* [Task to carry out]:
Beginning with the line that holds "TODO: balancer feedback" in the data below, give again every line through the one that holds "vaults - hub level", exactly as written.

Dataset entries
= = =
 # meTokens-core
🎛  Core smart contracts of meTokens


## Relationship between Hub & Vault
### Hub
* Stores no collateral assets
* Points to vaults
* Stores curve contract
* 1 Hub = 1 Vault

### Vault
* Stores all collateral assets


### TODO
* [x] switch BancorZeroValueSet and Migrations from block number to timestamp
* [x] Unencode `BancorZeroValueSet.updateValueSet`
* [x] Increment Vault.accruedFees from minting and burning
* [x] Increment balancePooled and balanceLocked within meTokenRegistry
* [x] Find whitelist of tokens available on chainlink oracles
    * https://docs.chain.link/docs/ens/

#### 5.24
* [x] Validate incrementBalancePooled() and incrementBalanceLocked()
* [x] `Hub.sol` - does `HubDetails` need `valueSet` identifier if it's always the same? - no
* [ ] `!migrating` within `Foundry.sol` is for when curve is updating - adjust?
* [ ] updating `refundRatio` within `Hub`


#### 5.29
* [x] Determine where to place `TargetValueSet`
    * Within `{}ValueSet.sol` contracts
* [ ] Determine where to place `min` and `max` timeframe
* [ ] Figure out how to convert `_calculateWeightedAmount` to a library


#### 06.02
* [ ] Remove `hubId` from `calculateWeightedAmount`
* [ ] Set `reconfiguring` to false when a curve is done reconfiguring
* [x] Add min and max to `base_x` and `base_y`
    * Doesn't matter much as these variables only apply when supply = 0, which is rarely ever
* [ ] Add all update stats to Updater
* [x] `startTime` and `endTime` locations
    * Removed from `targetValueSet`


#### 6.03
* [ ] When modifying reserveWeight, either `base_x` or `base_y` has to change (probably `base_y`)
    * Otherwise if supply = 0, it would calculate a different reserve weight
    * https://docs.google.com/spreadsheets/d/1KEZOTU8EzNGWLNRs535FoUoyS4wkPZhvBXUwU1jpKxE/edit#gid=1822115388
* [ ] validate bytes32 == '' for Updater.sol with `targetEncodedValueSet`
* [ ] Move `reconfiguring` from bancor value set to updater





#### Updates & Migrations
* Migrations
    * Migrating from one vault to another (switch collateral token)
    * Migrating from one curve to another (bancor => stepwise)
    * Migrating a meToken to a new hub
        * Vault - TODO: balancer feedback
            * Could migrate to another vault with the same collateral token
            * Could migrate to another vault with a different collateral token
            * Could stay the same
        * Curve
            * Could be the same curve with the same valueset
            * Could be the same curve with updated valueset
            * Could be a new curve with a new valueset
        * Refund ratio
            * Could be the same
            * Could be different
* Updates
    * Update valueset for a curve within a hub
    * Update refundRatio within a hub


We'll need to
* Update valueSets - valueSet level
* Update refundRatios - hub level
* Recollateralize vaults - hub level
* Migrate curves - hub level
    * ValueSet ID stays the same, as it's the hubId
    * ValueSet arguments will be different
= = =
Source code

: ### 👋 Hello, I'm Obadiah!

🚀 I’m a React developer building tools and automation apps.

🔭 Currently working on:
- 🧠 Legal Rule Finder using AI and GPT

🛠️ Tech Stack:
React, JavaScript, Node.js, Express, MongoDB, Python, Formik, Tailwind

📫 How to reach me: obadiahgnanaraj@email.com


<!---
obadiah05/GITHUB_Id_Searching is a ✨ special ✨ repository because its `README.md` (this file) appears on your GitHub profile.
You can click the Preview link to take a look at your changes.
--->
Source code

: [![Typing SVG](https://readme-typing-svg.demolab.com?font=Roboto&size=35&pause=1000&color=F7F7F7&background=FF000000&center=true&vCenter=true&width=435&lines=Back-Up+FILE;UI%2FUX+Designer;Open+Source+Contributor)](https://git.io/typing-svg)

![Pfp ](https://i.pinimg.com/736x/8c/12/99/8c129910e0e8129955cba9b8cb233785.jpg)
= = =
* [Expected output]:
        * Vault - TODO: balancer feedback
            * Could migrate to another vault with the same collateral token
            * Could migrate to another vault with a different collateral token
            * Could stay the same
        * Curve
            * Could be the same curve with the same valueset
            * Could be the same curve with updated valueset
            * Could be a new curve with a new valueset
        * Refund ratio
            * Could be the same
            * Could be different
* Updates
    * Update valueset for a curve within a hub
    * Update refundRatio within a hub


We'll need to
* Update valueSets - valueSet level
* Update refundRatios - hub level
* Recollateralize vaults - hub level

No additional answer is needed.